Nan loss in RNN model?

Response777 · February 22, 2017, 5:00am

Hi, I’m trying out the code from the awesome practical-python codes. And I’m replacing the text with a slightly bigger one (originally 164KB, and mine is 966KB).

However, the loss becomes nan after several iterations.

the model by @spro is below.

import torch.nn as nn
from torch.autograd import Variable

class RNN(nn.Module):
    def __init__(self, input_size, hidden_size, output_size):
        super(RNN, self).__init__()
        
        self.hidden_size = hidden_size
        
        self.i2h = nn.Linear(input_size + hidden_size, hidden_size)
        self.i2o = nn.Linear(input_size + hidden_size, output_size)
        self.softmax = nn.LogSoftmax()
    
    def forward(self, input, hidden):
        combined = torch.cat((input, hidden), 1)
        hidden = self.i2h(combined)
        output = self.i2o(combined)
        output = self.softmax(output)
        return output, hidden

    def initHidden(self):
        return Variable(torch.zeros(1, self.hidden_size))

Then I replace the LogSoftmax with softmax+log(output+eps) like that

import torch.nn as nn
from torch.autograd import Variable

class RNN(nn.Module):
    def __init__(self, input_size, hidden_size, output_size):
        super(RNN, self).__init__()
        
        self.hidden_size = hidden_size
        
        self.i2h = nn.Linear(input_size + hidden_size, hidden_size)
        self.i2o = nn.Linear(input_size + hidden_size, output_size)
    
        self.softmax = nn.Softmax()
    
    def forward(self, input, hidden):
        combined = torch.cat((input, hidden), 1)
        hidden = self.i2h(combined)
        output = self.i2o(combined)
        
        output = self.softmax(output)
        output = output.add(1e-8)
        output = output.log()
        
        return output, hidden

    def initHidden(self):
        return Variable(torch.zeros(1, self.hidden_size).type(dtypeFloat))

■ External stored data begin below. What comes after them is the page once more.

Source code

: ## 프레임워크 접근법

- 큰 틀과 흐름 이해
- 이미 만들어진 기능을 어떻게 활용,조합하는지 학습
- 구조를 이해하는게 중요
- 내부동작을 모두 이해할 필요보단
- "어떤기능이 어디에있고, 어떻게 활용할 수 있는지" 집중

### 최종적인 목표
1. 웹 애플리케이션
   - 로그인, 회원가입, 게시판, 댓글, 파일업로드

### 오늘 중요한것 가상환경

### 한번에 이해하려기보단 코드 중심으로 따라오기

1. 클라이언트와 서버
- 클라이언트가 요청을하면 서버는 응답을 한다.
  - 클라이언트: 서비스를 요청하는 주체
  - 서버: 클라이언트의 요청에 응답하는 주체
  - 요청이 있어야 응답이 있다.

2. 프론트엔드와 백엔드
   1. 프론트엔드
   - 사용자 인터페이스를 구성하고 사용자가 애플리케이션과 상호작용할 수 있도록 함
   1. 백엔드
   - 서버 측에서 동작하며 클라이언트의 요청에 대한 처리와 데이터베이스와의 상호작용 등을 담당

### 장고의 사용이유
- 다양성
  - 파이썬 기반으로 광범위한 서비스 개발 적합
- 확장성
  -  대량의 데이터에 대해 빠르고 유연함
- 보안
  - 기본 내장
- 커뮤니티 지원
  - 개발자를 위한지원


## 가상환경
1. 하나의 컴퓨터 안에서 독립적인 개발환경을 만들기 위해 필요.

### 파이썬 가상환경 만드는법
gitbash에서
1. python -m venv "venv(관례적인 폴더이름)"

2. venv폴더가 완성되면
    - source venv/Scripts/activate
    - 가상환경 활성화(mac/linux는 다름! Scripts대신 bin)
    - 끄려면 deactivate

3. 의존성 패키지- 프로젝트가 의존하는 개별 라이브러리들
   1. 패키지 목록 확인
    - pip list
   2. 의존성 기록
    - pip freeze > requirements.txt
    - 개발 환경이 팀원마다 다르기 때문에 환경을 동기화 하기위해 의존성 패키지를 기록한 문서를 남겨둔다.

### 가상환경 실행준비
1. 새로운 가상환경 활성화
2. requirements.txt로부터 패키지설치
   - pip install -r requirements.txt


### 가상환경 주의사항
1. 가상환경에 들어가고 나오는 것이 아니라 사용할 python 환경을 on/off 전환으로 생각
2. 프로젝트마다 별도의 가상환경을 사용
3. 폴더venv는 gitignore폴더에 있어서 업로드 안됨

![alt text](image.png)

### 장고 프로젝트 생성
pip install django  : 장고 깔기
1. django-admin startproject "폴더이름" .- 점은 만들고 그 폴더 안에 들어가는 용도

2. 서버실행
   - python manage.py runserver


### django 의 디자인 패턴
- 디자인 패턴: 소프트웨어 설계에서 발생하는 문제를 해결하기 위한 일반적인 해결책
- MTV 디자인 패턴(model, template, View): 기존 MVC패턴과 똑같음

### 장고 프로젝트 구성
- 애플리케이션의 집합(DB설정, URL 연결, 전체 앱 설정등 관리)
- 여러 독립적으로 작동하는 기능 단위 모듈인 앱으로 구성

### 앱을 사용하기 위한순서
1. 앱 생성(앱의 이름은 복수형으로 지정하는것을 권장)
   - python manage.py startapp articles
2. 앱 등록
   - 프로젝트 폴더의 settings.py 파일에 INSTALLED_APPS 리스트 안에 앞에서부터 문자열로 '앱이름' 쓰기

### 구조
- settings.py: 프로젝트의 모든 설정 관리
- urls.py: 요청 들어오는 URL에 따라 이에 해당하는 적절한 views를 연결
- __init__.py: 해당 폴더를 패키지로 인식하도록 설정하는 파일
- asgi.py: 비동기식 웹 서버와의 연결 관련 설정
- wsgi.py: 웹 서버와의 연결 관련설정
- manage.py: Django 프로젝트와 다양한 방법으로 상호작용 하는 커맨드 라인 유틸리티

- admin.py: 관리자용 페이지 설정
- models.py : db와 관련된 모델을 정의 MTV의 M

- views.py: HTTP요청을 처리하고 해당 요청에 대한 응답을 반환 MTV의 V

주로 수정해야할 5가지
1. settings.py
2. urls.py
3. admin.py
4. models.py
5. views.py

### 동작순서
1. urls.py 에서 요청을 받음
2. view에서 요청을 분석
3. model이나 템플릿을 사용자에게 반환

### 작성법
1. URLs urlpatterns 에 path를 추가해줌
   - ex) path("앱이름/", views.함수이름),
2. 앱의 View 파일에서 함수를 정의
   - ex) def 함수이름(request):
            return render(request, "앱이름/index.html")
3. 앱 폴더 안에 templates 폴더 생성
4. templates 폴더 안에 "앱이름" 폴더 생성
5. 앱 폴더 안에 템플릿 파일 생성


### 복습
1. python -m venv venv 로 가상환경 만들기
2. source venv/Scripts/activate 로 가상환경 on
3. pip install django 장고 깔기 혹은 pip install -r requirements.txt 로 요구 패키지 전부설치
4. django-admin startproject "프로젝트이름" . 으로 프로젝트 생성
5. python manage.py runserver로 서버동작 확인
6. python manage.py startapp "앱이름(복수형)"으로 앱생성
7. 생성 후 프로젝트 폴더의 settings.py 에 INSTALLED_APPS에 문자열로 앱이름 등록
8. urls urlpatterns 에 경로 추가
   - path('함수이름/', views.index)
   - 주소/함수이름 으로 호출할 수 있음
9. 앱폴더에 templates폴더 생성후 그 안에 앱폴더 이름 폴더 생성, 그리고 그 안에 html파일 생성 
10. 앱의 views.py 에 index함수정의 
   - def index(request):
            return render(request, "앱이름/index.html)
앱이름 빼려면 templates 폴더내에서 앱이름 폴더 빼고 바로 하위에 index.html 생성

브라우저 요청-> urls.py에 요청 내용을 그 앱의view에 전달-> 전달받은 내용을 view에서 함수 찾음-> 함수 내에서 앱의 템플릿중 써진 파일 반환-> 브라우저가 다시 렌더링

The result is slightly better, but still end up nan

Is anybody could provide me with some suggestion on how such thing could happen?
Thanks.

Response777 · February 22, 2017, 5:26am

Besides, another problem is how to get nan in PyTorch.

Ok, this is solved, since the type(nan) shows that it’s float, which could be examined with math.isnan(x)

But the NaN problem above is remained unsolved…

apaszke · February 22, 2017, 10:01am

The NaNs appear, because softmax + log separately can be a numerically unstable operation.

If you’re using CrossEntropyLoss for training, you could use the F.log_softmax function at the end of your model and use NLLLoss. The loss will be equivalent, but much more stable.

Response777 · February 23, 2017, 2:43am

Thanks for reply. But I have added an epsilon to the log and my loss function was NLLLoss.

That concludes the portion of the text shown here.